Data to process →
================
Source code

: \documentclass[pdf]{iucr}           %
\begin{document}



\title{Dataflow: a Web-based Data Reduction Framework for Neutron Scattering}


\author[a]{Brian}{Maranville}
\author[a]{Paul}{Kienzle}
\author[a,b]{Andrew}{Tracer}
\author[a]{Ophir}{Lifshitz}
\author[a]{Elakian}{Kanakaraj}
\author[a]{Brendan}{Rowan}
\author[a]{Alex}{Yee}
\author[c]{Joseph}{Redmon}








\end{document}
================
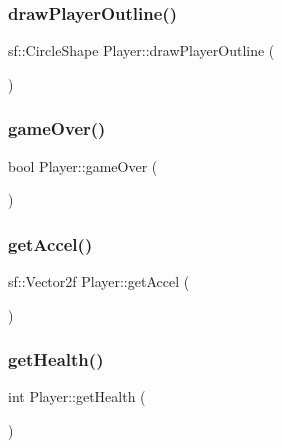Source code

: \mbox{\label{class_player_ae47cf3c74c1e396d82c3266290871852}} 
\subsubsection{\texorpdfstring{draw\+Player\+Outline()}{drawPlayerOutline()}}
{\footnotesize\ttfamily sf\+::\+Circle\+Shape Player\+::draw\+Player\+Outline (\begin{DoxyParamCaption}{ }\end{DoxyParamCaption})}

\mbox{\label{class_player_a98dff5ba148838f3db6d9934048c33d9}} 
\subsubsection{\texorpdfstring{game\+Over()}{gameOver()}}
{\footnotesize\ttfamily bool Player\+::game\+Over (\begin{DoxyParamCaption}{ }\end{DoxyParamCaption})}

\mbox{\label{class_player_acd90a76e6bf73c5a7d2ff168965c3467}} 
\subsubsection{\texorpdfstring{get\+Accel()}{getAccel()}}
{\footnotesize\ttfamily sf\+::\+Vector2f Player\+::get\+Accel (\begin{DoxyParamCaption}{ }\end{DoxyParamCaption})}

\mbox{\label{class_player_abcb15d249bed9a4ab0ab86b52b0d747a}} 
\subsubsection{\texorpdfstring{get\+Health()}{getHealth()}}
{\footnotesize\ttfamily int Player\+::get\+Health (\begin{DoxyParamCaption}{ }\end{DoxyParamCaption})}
================
Task objective →
A single number is the answer: how many lines of the material contain "begin"?

Reply →
5